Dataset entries
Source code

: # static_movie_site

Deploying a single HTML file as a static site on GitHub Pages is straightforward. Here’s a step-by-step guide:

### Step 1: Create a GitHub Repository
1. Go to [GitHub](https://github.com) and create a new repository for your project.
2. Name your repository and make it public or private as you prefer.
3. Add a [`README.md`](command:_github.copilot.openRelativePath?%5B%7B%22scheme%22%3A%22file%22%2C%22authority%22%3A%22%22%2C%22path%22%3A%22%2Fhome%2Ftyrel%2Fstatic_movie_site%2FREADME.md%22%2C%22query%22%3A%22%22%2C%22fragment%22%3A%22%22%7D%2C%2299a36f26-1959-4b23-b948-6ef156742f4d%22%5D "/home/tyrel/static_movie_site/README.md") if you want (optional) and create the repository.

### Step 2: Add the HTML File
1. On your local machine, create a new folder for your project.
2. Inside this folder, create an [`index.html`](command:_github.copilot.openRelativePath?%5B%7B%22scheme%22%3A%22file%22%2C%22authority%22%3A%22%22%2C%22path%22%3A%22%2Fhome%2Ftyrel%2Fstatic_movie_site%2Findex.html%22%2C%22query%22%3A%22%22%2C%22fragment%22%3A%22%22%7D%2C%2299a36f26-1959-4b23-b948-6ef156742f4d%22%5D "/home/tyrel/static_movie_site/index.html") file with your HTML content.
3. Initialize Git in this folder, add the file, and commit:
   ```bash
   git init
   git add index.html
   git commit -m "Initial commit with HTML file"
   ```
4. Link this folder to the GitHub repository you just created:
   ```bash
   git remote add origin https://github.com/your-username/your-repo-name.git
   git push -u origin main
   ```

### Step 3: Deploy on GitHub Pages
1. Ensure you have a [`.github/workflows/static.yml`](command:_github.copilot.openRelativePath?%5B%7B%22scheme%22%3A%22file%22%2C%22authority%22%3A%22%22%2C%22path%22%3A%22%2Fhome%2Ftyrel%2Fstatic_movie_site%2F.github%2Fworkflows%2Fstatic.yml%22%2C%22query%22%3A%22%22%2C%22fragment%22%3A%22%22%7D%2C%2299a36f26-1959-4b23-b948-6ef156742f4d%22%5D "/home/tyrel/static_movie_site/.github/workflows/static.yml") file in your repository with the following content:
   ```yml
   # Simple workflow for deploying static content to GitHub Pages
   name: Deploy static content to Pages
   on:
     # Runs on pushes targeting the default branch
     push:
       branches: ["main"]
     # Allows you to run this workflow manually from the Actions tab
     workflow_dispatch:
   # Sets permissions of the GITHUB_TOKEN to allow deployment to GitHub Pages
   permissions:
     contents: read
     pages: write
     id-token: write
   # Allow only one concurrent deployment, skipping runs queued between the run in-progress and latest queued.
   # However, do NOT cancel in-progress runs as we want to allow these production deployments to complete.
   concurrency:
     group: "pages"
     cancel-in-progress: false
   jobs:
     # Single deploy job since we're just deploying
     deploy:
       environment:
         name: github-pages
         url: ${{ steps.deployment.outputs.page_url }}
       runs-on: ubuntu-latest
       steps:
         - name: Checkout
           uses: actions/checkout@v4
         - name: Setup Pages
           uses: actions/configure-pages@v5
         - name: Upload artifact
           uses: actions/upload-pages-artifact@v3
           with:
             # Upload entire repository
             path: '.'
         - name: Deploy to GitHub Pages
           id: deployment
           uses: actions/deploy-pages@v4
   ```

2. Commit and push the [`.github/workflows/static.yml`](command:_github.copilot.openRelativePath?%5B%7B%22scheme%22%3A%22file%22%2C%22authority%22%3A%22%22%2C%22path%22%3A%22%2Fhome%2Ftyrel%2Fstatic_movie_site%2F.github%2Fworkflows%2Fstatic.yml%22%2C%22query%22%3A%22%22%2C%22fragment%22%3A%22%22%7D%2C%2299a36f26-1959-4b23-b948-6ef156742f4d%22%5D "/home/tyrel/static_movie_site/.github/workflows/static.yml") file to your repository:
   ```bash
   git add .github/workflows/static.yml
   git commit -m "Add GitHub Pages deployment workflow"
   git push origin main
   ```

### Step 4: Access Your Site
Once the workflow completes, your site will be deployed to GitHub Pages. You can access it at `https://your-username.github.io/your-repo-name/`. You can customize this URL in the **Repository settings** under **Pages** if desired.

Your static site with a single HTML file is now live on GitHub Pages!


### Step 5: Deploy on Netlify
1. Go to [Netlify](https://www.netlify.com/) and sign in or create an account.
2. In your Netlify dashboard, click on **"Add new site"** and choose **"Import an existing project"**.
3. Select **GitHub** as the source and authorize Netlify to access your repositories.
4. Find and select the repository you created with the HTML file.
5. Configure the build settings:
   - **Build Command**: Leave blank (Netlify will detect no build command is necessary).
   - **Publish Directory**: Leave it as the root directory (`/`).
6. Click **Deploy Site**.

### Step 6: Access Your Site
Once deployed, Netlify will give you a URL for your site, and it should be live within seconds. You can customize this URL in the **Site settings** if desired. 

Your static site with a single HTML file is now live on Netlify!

» **Required work**
Copy the data above exactly. Every line must be included.

» **Written solution**
Source code

: # static_movie_site

Deploying a single HTML file as a static site on GitHub Pages is straightforward. Here’s a step-by-step guide:

### Step 1: Create a GitHub Repository
1. Go to [GitHub](https://github.com) and create a new repository for your project.
2. Name your repository and make it public or private as you prefer.
3. Add a [`README.md`](command:_github.copilot.openRelativePath?%5B%7B%22scheme%22%3A%22file%22%2C%22authority%22%3A%22%22%2C%22path%22%3A%22%2Fhome%2Ftyrel%2Fstatic_movie_site%2FREADME.md%22%2C%22query%22%3A%22%22%2C%22fragment%22%3A%22%22%7D%2C%2299a36f26-1959-4b23-b948-6ef156742f4d%22%5D "/home/tyrel/static_movie_site/README.md") if you want (optional) and create the repository.

### Step 2: Add the HTML File
1. On your local machine, create a new folder for your project.
2. Inside this folder, create an [`index.html`](command:_github.copilot.openRelativePath?%5B%7B%22scheme%22%3A%22file%22%2C%22authority%22%3A%22%22%2C%22path%22%3A%22%2Fhome%2Ftyrel%2Fstatic_movie_site%2Findex.html%22%2C%22query%22%3A%22%22%2C%22fragment%22%3A%22%22%7D%2C%2299a36f26-1959-4b23-b948-6ef156742f4d%22%5D "/home/tyrel/static_movie_site/index.html") file with your HTML content.
3. Initialize Git in this folder, add the file, and commit:
   ```bash
   git init
   git add index.html
   git commit -m "Initial commit with HTML file"
   ```
4. Link this folder to the GitHub repository you just created:
   ```bash
   git remote add origin https://github.com/your-username/your-repo-name.git
   git push -u origin main
   ```

### Step 3: Deploy on GitHub Pages
1. Ensure you have a [`.github/workflows/static.yml`](command:_github.copilot.openRelativePath?%5B%7B%22scheme%22%3A%22file%22%2C%22authority%22%3A%22%22%2C%22path%22%3A%22%2Fhome%2Ftyrel%2Fstatic_movie_site%2F.github%2Fworkflows%2Fstatic.yml%22%2C%22query%22%3A%22%22%2C%22fragment%22%3A%22%22%7D%2C%2299a36f26-1959-4b23-b948-6ef156742f4d%22%5D "/home/tyrel/static_movie_site/.github/workflows/static.yml") file in your repository with the following content:
   ```yml
   # Simple workflow for deploying static content to GitHub Pages
   name: Deploy static content to Pages
   on:
     # Runs on pushes targeting the default branch
     push:
       branches: ["main"]
     # Allows you to run this workflow manually from the Actions tab
     workflow_dispatch:
   # Sets permissions of the GITHUB_TOKEN to allow deployment to GitHub Pages
   permissions:
     contents: read
     pages: write
     id-token: write
   # Allow only one concurrent deployment, skipping runs queued between the run in-progress and latest queued.
   # However, do NOT cancel in-progress runs as we want to allow these production deployments to complete.
   concurrency:
     group: "pages"
     cancel-in-progress: false
   jobs:
     # Single deploy job since we're just deploying
     deploy:
       environment:
         name: github-pages
         url: ${{ steps.deployment.outputs.page_url }}
       runs-on: ubuntu-latest
       steps:
         - name: Checkout
           uses: actions/checkout@v4
         - name: Setup Pages
           uses: actions/configure-pages@v5
         - name: Upload artifact
           uses: actions/upload-pages-artifact@v3
           with:
             # Upload entire repository
             path: '.'
         - name: Deploy to GitHub Pages
           id: deployment
           uses: actions/deploy-pages@v4
   ```

2. Commit and push the [`.github/workflows/static.yml`](command:_github.copilot.openRelativePath?%5B%7B%22scheme%22%3A%22file%22%2C%22authority%22%3A%22%22%2C%22path%22%3A%22%2Fhome%2Ftyrel%2Fstatic_movie_site%2F.github%2Fworkflows%2Fstatic.yml%22%2C%22query%22%3A%22%22%2C%22fragment%22%3A%22%22%7D%2C%2299a36f26-1959-4b23-b948-6ef156742f4d%22%5D "/home/tyrel/static_movie_site/.github/workflows/static.yml") file to your repository:
   ```bash
   git add .github/workflows/static.yml
   git commit -m "Add GitHub Pages deployment workflow"
   git push origin main
   ```

### Step 4: Access Your Site
Once the workflow completes, your site will be deployed to GitHub Pages. You can access it at `https://your-username.github.io/your-repo-name/`. You can customize this URL in the **Repository settings** under **Pages** if desired.

Your static site with a single HTML file is now live on GitHub Pages!


### Step 5: Deploy on Netlify
1. Go to [Netlify](https://www.netlify.com/) and sign in or create an account.
2. In your Netlify dashboard, click on **"Add new site"** and choose **"Import an existing project"**.
3. Select **GitHub** as the source and authorize Netlify to access your repositories.
4. Find and select the repository you created with the HTML file.
5. Configure the build settings:
   - **Build Command**: Leave blank (Netlify will detect no build command is necessary).
   - **Publish Directory**: Leave it as the root directory (`/`).
6. Click **Deploy Site**.

### Step 6: Access Your Site
Once deployed, Netlify will give you a URL for your site, and it should be live within seconds. You can customize this URL in the **Site settings** if desired. 

Your static site with a single HTML file is now live on Netlify!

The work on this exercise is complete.